== Exercise requirements ==
Locate the line bearing "x^n - 2 x^k + 1" in the material below, then reproduce it and each following line up to and including the line bearing "If two roots".

»»

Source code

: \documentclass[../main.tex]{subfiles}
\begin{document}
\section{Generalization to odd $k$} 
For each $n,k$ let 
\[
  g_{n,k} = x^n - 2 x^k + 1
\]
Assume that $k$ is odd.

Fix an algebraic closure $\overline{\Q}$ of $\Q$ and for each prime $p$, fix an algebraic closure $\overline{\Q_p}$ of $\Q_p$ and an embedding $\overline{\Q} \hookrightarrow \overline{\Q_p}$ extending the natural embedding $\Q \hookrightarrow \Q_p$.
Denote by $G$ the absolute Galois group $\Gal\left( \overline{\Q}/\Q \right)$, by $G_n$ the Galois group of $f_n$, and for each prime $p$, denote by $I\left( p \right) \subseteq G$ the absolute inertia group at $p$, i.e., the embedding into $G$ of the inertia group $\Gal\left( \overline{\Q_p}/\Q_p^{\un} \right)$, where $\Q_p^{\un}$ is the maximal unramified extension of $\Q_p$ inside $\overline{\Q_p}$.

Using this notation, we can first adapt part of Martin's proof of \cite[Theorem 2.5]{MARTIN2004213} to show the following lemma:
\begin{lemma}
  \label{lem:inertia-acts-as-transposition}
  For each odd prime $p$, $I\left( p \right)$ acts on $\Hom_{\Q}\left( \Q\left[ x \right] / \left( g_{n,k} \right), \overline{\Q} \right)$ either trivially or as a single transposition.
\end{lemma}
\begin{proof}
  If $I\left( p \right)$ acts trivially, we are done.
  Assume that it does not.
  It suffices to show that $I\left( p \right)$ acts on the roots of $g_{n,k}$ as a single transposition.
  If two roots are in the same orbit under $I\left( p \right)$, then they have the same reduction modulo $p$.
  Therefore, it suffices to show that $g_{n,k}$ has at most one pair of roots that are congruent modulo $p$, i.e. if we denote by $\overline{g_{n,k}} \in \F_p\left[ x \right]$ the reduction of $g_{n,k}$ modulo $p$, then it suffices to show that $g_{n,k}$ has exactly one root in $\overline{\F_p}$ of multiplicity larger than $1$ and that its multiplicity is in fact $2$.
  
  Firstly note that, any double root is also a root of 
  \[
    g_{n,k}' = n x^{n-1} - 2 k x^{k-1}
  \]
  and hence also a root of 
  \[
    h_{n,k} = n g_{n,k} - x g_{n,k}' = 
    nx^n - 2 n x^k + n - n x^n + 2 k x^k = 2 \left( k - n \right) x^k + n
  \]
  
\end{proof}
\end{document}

««
»»

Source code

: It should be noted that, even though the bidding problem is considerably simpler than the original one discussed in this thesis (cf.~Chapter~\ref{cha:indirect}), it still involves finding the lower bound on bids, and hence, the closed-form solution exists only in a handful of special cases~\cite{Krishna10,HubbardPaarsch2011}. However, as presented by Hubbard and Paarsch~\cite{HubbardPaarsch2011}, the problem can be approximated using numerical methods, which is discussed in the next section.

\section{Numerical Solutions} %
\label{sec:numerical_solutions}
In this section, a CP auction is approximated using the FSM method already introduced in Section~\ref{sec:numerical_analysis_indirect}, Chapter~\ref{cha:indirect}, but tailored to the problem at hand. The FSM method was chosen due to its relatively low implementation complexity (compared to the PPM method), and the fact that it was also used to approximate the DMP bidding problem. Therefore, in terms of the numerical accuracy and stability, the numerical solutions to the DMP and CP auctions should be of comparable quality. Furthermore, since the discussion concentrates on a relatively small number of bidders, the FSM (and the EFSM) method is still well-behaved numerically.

««

== Result ==
  g_{n,k} = x^n - 2 x^k + 1
\]
Assume that $k$ is odd.

Fix an algebraic closure $\overline{\Q}$ of $\Q$ and for each prime $p$, fix an algebraic closure $\overline{\Q_p}$ of $\Q_p$ and an embedding $\overline{\Q} \hookrightarrow \overline{\Q_p}$ extending the natural embedding $\Q \hookrightarrow \Q_p$.
Denote by $G$ the absolute Galois group $\Gal\left( \overline{\Q}/\Q \right)$, by $G_n$ the Galois group of $f_n$, and for each prime $p$, denote by $I\left( p \right) \subseteq G$ the absolute inertia group at $p$, i.e., the embedding into $G$ of the inertia group $\Gal\left( \overline{\Q_p}/\Q_p^{\un} \right)$, where $\Q_p^{\un}$ is the maximal unramified extension of $\Q_p$ inside $\overline{\Q_p}$.

Using this notation, we can first adapt part of Martin's proof of \cite[Theorem 2.5]{MARTIN2004213} to show the following lemma:
\begin{lemma}
  \label{lem:inertia-acts-as-transposition}
  For each odd prime $p$, $I\left( p \right)$ acts on $\Hom_{\Q}\left( \Q\left[ x \right] / \left( g_{n,k} \right), \overline{\Q} \right)$ either trivially or as a single transposition.
\end{lemma}
\begin{proof}
  If $I\left( p \right)$ acts trivially, we are done.
  Assume that it does not.
  It suffices to show that $I\left( p \right)$ acts on the roots of $g_{n,k}$ as a single transposition.
  If two roots are in the same orbit under $I\left( p \right)$, then they have the same reduction modulo $p$.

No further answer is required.